The LED constant current drive system according to claim 7, wherein the compensation unit comprises a compensation voltage generation circuit, a compensation capacitor, a first current source and a second current source;
the compensation voltage generation circuit is connected with an upper plate of the compensation capacitor, and a lower plate of the compensation capacitor is grounded;
one terminal of the first current source is grounded, the other terminal of the first current source is connected with the upper plate of the compensation capacitor;
one terminal of the second current source is connected with the upper plate of the compensation capacitor, and the other terminal of the second current source is connected with a working voltage;
control terminals of the first current source and the second current source are respectively connected with the output terminal of the discharge voltage detection module, and a value of the compensation voltage is adjusted based on the charging and discharging of the first current source and the second current source.

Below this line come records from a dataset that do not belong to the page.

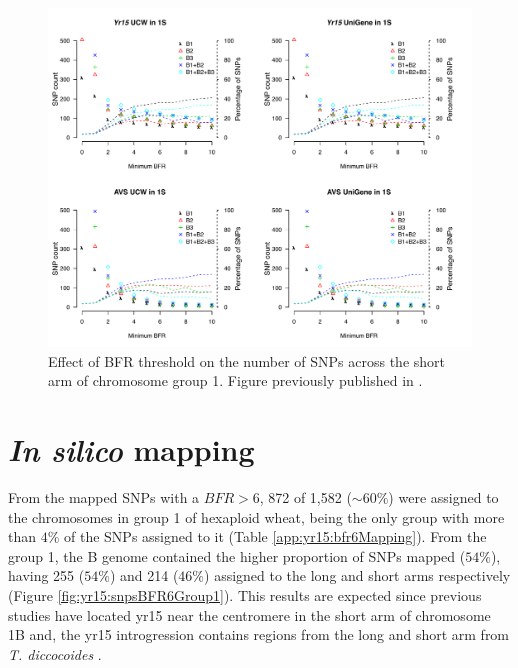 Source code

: \begin{figure}
\includegraphics[width=1\textwidth]{Yr15/Figures/bfrChanges.pdf}
\caption[Effect of BFR threshold on the number of SNPs]{Effect of BFR threshold on the number of SNPs across the short arm of chromosome group 1. Figure previously published in \citet{Ramirez-Gonzalez2015b}. }
\label{fig:yr15:bfrChange}
\end{figure}

\section{\textit{In silico} mapping}
\label{sub:yr15:inSilico}
From the mapped SNPs with a $BFR>6$, 872 of 1,582 ($\sim60\%$) were assigned to the chromosomes in group 1 of hexaploid wheat, being the only group with more than $4\%$ of the SNPs assigned to it (Table \ref{app:yr15:bfr6Mapping}). 
From the group 1, the B genome contained the higher proportion of SNPs mapped ($54\%$), having 255 ($54\%$) and 214 ($46\%$) assigned to the long and short arms respectively (Figure \ref{fig:yr15:snpsBFR6Group1}).  
This results are expected since previous studies have located \acrshort{yr15} near the centromere in the short arm of chromosome 1B and, the \acrshort{yr15} introgression contains regions from the long and short arm from \textit{T. diccocoides} \citep{Murphy2009,Peng2000,Grama1997}.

The LED constant current drive system according to claim 8, wherein the comparison unit further comprises a third comparator and a third current source;
an input terminal of the third comparator is respectively connected with a gate of the power switch transistor in the constant current control module and a third preset voltage;
one terminal of the third current source is connected with the upper plate of the compensation capacitor, the other terminal of the third current source is connected with the working voltage, and a control terminal of the third current source is connected to an output terminal of the third comparator;
the third current source is turned on when a gate voltage of the power switch transistor is greater than the third preset voltage.
The LED constant current drive system according to claim 1, further comprising a working voltage generation module, and the working voltage generation module is connected with the bus voltage and provides a working voltage for the LED constant current drive system based on the bus voltage.
An LED constant current drive method, comprising at least:
discharging, by a storage capacitor, to an LED load, and performing, by the storage capacitor, constant current control on the LED load based on a constant current control module when a bus voltage is less than a turn-on voltage of the LED;

supplying power, by the bus voltage, to the LED load, and performing, by the bus voltage, constant current control on the LED load based on the constant current control module when the bus voltage is greater than the turn-on voltage of the LED; at the same time, charging, by the bus voltage, the storage capacitor;

discharging, by the storage capacitor, to the LED load and performing constant current control on the LED load based on the constant current control module when the bus voltage is less than the voltage of the storage capacitor.
The LED constant current drive method according to claim 11, a charge current of the storage capacitor is adjusted based on a negative electrode voltage of the LED load and the bus voltage.
The LED constant current drive method according to claim 12, a charge current of the storage capacitor is adjusted based on the bus voltage, the greater a peak value of the bus voltage, the smaller a peak value of the charge current of the storage capacitor.
The LED constant current drive method according to claim 11, a charge current of the storage capacitor is increased when a gate voltage of a power switch transistor in the constant current control module is greater than a preset voltage.
The LED constant current drive method according to claim 11, wherein the charge current of the storage capacitor decreases first and then increases.